For its three main external suppliers, the impact is as follows: Canada, -2.05%; Mexico, +0.09%; and China, -0.22%.
These projections consider tariffs applied through August 6, 2025.
In general, tariffs make imports more expensive, raise production costs, and reduce competitiveness. They also limit international trade, provoke retaliation, and generate inflation.
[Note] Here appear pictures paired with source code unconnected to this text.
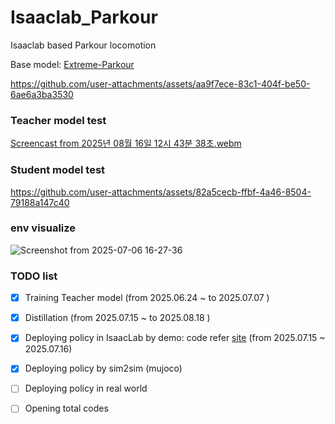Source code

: # Isaaclab_Parkour
Isaaclab based Parkour locomotion 

Base model: [Extreme-Parkour](https://extreme-parkour.github.io/)

https://github.com/user-attachments/assets/aa9f7ece-83c1-404f-be50-6ae6a3ba3530


### Teacher model test 

[Screencast from 2025년 08월 16일 12시 43분 38초.webm](https://github.com/user-attachments/assets/ff1f58db-2439-449c-b596-5a047c526f1f)

### Student model test 


https://github.com/user-attachments/assets/82a5cecb-ffbf-4a46-8504-79188a147c40



### env visualize 

![Screenshot from 2025-07-06 16-27-36](https://github.com/user-attachments/assets/9baa9a6c-63db-4703-ac95-f067c8f6e287)


### TODO list

* [x] Training Teacher model  (from 2025.06.24 ~ to 2025.07.07 )

* [x] Distillation (from 2025.07.15 ~ to 2025.08.18 )

* [x] Deploying policy in IsaacLab by demo: code refer [site](https://isaac-sim.github.io/IsaacLab/main/source/overview/showroom.html)  (from 2025.07.15 ~ 2025.07.16)

* [x] Deploying policy by sim2sim (mujoco)

* [ ] Deploying policy in real world 

* [ ] Opening total codes 
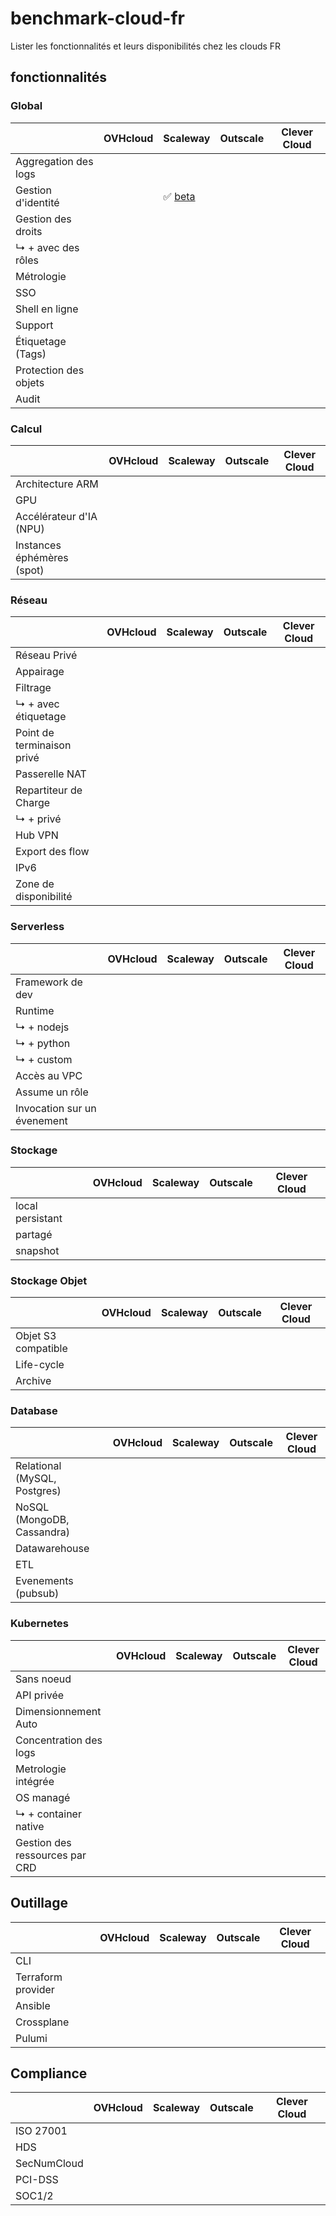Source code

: # benchmark-cloud-fr

Lister les fonctionnalités et leurs disponibilités chez les clouds FR

## fonctionnalités

### Global

|  | OVHcloud | Scaleway | Outscale | Clever Cloud |
| - | -       | -        | -        | -            |
| Aggregation des logs |
| Gestion d'identité | | ✅ [beta](https://www.scaleway.com/fr/betas/#iam-identity-and-access-management) | | |
| Gestion des droits |
| ↳ + avec des rôles |
| Métrologie |
| SSO |
| Shell en ligne |
| Support |
| Étiquetage (Tags) |
| Protection des objets |
| Audit |

### Calcul

|  | OVHcloud | Scaleway | Outscale | Clever Cloud |
| - | -       | -        | -        | -            |
| Architecture ARM |
| GPU |
| Accélérateur d'IA (NPU) |
| Instances éphémères (spot) |

### Réseau

|  | OVHcloud | Scaleway | Outscale | Clever Cloud |
| - | -       | -        | -        | -            |
| Réseau Privé |
| Appairage |
| Filtrage |
| ↳ + avec étiquetage |
| Point de terminaison privé |
| Passerelle NAT |
| Repartiteur de Charge |
| ↳ + privé |
| Hub VPN |
| Export des flow |
| IPv6 |
| Zone de disponibilité |

### Serverless

|  | OVHcloud | Scaleway | Outscale | Clever Cloud |
| - | -       | -        | -        | -            |
| Framework de dev |
| Runtime |
| ↳ + nodejs
| ↳ + python
| ↳ + custom
| Accès au VPC |
| Assume un rôle |
| Invocation sur un évenement |

### Stockage

|  | OVHcloud | Scaleway | Outscale | Clever Cloud |
| - | -       | -        | -        | -            |
| local persistant |
| partagé |
| snapshot |

### Stockage Objet

|  | OVHcloud | Scaleway | Outscale | Clever Cloud |
| - | -       | -        | -        | -            |
| Objet S3 compatible |
| Life-cycle |
| Archive |

### Database

|  | OVHcloud | Scaleway | Outscale | Clever Cloud |
| - | -       | -        | -        | -            |
| Relational (MySQL, Postgres) |
| NoSQL (MongoDB, Cassandra) |
| Datawarehouse  |
| ETL |
| Evenements (pubsub) |

### Kubernetes

|  | OVHcloud | Scaleway | Outscale | Clever Cloud |
| - | -       | -        | -        | -            |
| Sans noeud |
| API privée |
| Dimensionnement Auto |
| Concentration des logs |
| Metrologie intégrée |
| OS managé |
| ↳ + container native |
| Gestion des ressources par CRD |

## Outillage

|  | OVHcloud | Scaleway | Outscale | Clever Cloud |
| - | -       | -        | -        | -            |
| CLI |
| Terraform provider |
| Ansible |
| Crossplane |
| Pulumi |

## Compliance

|  | OVHcloud | Scaleway | Outscale | Clever Cloud |
| - | -       | -        | -        | -            |
| ISO 27001 |
| HDS |
| SecNumCloud |
| PCI-DSS |
| SOC1/2 |
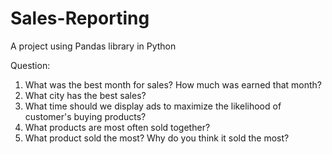 # Sales-Reporting
A project using Pandas library in Python 

Question: 
1. What was the best month for sales? How much was earned that month?
2. What city has the best sales?
3. What time should we display ads to maximize the likelihood of customer's buying products?
4. What products are most often sold together?
5. What product sold the most? Why do you think it sold the most?
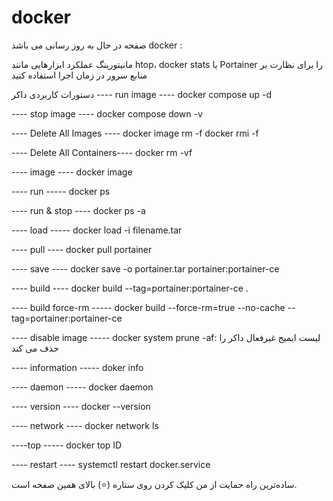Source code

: # docker

صفحه در حال به روز رسانی می باشد
docker :

مانیتورینگ عملکرد
ابزارهایی مانند htop، docker stats یا Portainer را برای نظارت بر منابع سرور در زمان اجرا استفاده کنید

دستورات کاربردی داکر
---- run image ----
docker compose up -d

---- stop image ----
docker compose down -v

----  Delete All Images  ----
docker image rm -f 
docker rmi -f 

----  Delete All Containers----
docker rm -vf

---- image ----
docker image

---- run -----
docker ps

---- run & stop ----
docker ps -a

---- load -----
docker load -i filename.tar

---- pull ----
docker pull portainer

---- save ----
docker save -o portainer.tar portainer:portainer-ce

---- build ----
docker build --tag=portainer:portainer-ce . 

---- build force-rm -----
docker build --force-rm=true --no-cache --tag=portainer:portainer-ce

---- disable image -----
docker system prune -af: لیست ایمیج غیرفعال داکر را حذف می کند

---- information -----
doker info

---- daemon -----
docker daemon

---- version ----
docker --version

---- network ----
docker network ls

----top -----
docker top ID

---- restart ----
systemctl restart docker.service


ساده‌ترین راه حمایت از من کلیک کردن روی ستاره (⭐) بالای همین صفحه است.
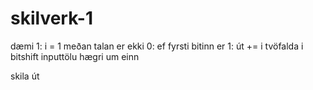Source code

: # skilverk-1
dæmi 1:
i = 1
meðan talan er ekki 0:
	ef fyrsti bitinn er 1:
		út += i
	tvöfalda i
	bitshift inputtölu hægri um einn 

skila út
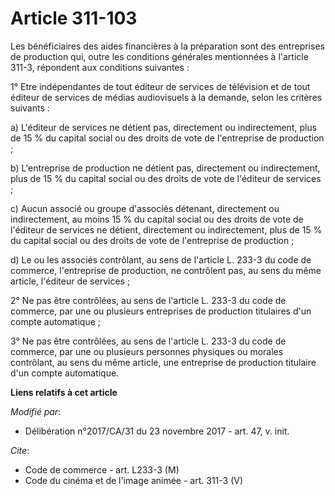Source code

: # Article 311-103

Les bénéficiaires des aides financières à la préparation sont des entreprises de production qui, outre les conditions
générales mentionnées à l'article 311-3, répondent aux conditions suivantes :

1° Etre indépendantes de tout éditeur de services de télévision et de tout éditeur de services de médias audiovisuels à la
demande, selon les critères suivants :

a) L'éditeur de services ne détient pas, directement ou indirectement, plus de 15 % du capital social ou des droits de vote
de l'entreprise de production ;

b) L'entreprise de production ne détient pas, directement ou indirectement, plus de 15 % du capital social ou des droits de
vote de l'éditeur de services ;

c) Aucun associé ou groupe d'associés détenant, directement ou indirectement, au moins 15 % du capital social ou des droits
de vote de l'éditeur de services ne détient, directement ou indirectement, plus de 15 % du capital social ou des droits de
vote de l'entreprise de production ;

d) Le ou les associés contrôlant, au sens de l'article L. 233-3 du code de commerce, l'entreprise de production, ne
contrôlent pas, au sens du même article, l'éditeur de services ;

2° Ne pas être contrôlées, au sens de l'article L. 233-3 du code de commerce, par une ou plusieurs entreprises de production
titulaires d'un compte automatique ;

3° Ne pas être contrôlées, au sens de l'article L. 233-3 du code de commerce, par une ou plusieurs personnes physiques ou
morales contrôlant, au sens du même article, une entreprise de production titulaire d'un compte automatique.

**Liens relatifs à cet article**

_Modifié par_:

  - Délibération n°2017/CA/31 du 23 novembre 2017 - art. 47, v. init.

_Cite_:

  - Code de commerce - art. L233-3 (M)
  - Code du cinéma et de l'image animée - art. 311-3 (V)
As a result, investment declines, innovation slows, and business confidence weakens, negatively affecting global economic growth.
The following shows the long-term change in real GDP from 2025 tariffs to date, according to the Yale Budget Lab:
- United States: -0.41 percent.
- China: -0.22 percent.
- Rest of the world: +0.02 percent.
- Canada: -2.05 percent.
- Mexico: +0.09 percent.
- Countries with free trade agreements with the United States: +0.06 percent.
- Japan: +0.02 percent.
- European Union: +0.09 percent.
- United Kingdom: +0.20 percent.
- World: -0.14 percent.
- World without the United States: -0.05 percent.
Mexican economy
Sergio Contreras, executive president of Comce, said Monday that Mexico maintains a strategic position in its trade with the United States, even in the face of tariffs at levels not seen in 90 years. Mexico has the lowest tariff among the three main external suppliers and one of the lowest impacts on GDP.
Context: In 1930, the Smoot-Hawley Act raised tariffs to record levels, exacerbating the Great Depression and reducing global trade. In the 1980s, the United States imposed tariffs on Japan, generating disputes and negotiations. In 2025, the new tariffs reflect global tensions, make products more expensive, and threaten economic growth.